La “marca” –un nombre, una imagen gráfica- se carga con un haz de valores y sensaciones que
los omnipresentes y persuasivos medios de comunicación –prensa, radio, televisión, cine, Internet- se encargan de transmitir. Nunca antes se habían ofrecido tantas posibilidades de acceso a la información y a la cultura. La contrapartida es que su difusión universal se ha hecho a costa de rebajar el contenido intelectual de los mensajes, que, siguiendo esquemas publicitarios, son cada vez más simples, repetitivos y dirigidos a excitar las emociones más básicas del individuo.

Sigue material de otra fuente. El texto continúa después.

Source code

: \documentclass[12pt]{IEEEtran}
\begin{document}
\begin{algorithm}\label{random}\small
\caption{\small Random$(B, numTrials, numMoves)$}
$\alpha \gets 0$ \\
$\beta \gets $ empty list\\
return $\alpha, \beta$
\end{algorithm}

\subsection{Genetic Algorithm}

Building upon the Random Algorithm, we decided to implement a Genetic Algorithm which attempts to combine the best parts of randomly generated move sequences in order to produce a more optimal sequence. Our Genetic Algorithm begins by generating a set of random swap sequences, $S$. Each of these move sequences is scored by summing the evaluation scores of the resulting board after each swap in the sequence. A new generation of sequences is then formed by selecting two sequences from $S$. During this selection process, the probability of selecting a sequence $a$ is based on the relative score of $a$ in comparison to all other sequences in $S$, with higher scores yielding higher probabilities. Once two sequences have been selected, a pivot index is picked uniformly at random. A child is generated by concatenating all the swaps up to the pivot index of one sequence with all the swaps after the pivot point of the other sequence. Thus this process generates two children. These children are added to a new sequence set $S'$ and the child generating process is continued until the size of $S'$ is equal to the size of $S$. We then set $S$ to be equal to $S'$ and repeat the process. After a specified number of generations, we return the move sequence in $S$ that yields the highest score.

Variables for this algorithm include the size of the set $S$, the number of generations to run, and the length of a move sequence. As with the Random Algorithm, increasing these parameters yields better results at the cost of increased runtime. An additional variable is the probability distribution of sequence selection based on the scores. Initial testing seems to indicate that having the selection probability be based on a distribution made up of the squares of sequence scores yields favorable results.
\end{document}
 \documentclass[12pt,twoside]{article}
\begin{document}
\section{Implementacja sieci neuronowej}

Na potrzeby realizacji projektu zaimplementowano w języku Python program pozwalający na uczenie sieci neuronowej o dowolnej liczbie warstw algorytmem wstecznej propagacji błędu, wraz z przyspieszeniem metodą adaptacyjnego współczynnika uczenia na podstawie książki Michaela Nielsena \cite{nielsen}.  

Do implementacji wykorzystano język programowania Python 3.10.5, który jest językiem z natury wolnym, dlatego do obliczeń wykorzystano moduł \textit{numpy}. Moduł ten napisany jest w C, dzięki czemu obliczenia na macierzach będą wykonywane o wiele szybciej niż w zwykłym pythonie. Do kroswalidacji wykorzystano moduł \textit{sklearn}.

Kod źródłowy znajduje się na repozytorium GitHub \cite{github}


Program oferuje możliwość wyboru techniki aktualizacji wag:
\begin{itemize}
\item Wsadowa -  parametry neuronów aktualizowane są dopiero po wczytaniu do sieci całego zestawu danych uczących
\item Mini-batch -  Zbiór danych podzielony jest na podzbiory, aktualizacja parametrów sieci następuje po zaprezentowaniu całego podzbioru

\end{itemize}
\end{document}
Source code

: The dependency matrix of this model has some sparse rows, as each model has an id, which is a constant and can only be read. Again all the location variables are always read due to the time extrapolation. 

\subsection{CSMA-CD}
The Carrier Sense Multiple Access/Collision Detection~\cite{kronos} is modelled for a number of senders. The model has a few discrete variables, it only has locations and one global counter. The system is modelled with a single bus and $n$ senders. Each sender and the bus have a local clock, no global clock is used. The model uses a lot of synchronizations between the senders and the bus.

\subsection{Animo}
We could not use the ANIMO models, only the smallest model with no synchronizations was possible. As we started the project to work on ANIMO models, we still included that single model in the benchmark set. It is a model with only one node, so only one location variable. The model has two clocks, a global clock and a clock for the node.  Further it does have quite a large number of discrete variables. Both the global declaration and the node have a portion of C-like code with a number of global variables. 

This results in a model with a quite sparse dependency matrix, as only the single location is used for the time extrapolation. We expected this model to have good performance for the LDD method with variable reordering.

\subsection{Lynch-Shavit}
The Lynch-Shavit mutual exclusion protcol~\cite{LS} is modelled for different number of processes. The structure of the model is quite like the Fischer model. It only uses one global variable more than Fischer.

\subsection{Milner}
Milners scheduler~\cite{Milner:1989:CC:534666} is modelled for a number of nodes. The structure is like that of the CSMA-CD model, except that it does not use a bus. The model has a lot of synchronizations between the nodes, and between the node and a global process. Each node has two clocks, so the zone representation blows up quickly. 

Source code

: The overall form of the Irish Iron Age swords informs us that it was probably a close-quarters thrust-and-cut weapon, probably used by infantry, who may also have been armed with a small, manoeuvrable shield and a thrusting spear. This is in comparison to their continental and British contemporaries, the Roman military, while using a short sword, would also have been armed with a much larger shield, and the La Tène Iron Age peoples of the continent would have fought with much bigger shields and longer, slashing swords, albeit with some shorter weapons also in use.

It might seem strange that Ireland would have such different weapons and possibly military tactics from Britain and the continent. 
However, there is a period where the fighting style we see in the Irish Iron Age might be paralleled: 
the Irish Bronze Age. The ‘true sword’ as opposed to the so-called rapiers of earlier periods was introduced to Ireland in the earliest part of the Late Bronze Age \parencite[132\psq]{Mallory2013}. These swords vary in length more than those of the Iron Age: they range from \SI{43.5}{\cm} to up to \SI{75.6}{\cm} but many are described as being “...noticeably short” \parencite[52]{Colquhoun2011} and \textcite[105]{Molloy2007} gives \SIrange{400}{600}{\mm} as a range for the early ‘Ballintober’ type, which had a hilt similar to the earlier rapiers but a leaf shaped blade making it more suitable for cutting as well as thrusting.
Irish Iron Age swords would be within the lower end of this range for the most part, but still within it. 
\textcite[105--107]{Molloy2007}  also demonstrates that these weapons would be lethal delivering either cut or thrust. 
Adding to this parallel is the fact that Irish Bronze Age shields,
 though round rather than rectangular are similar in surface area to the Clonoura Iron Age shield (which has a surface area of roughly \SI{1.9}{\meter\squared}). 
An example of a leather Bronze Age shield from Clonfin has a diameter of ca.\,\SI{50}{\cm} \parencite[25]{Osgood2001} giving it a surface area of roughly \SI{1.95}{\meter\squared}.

Aguijoneados por cientos de mensajes publicitarios cada día, los ciudadanos se lanzan a la compra de productos impensables hace apenas unas décadas por su variedad y especificidad. Desde un punto de vista social, todo parece indicar que “consumes, luego existes”, y realmente el no acceso al consumo sume al individuo en la marginación, pues la posesión de bienes se ha convertido en un valor en sí mismo.

El cliente es el gran protagonista, las asociaciones de consumidores alcanzan influencia social y las empresas crean departamentos de atención al cliente. Sin embargo, la realidad del proceso de producción-comercialización –las técnicas de marketing- consiste más bien en una mezcla de detección y manipulación de los deseos y las necesidades. Las empresas tratan de crear o adaptar productos a nuevos segmentos o nichos de mercado –grupos de consumidores con características personales y económicas comunes- para conseguir mayores ventas y fidelizar al cliente frente al acoso de productos y marcas competidoras.

Aparece así en escena un actor despreciado pero cada vez más tenido en cuenta: la basura.
Cada día se producen millones de toneladas de desperdicios de diverso origen y composición en todo el mundo. Deshacerse de ellos sin deteriorar el ambiente es un problema acuciante. El funcionamiento del sistema resulta especialmente revelador en este punto: se puede medir el grado de desarrollo económico de un país por el volumen de basura y de agentes contaminantes que genera.

No sólo aumenta la producción, sino que, debido al número de intermediarios por los que pasa cada unidad de producto y al deseo del fabricante de atraer al posible cliente en el escaparate o la estantería del supermercado, su empaquetado es más sofisticado y costoso. Además, los productos se diseñan y fabrican pensando en que duren cada vez menos y en que resulte más fácil comprar algo nuevo que reparar lo averiado. La obsolescencia tecnológica acentúa esta tendencia, los avances técnicos se dosifican de manera que el producto quede anticuado –e incluso inútil- después de un determinado periodo de uso.

Ante esta avalancha de acontecimientos, mensajes y consumibles, surge en algunos sectores la
contestación. Puesto que cualquiera puede tener cualquier cosa, como todo el mundo lo tiene ya, lo elegante es poseer lo inimitable o lo artesano: el “hecho a mano” vende. La artesanía, los productos fabricados sin componentes contaminantes, el turismo alternativo… son parte de la nueva filosofía ecológica que surge en oposición al consumismo desaforado. El reciclaje de los bienes, e incluso el no consumo, se ofrece como alternativa natural para el ser humano atrapado por el neón, las letras mensuales y el hechizo de las ofertas, el pago aplazado y las rebajas.

Sin embargo, la fortaleza del engranaje consumista es capaz también de engullir esta disidencia, adaptándola lo suficiente para convertirla en un nuevo producto y a sus practicantes, en un rentable nicho de mercado.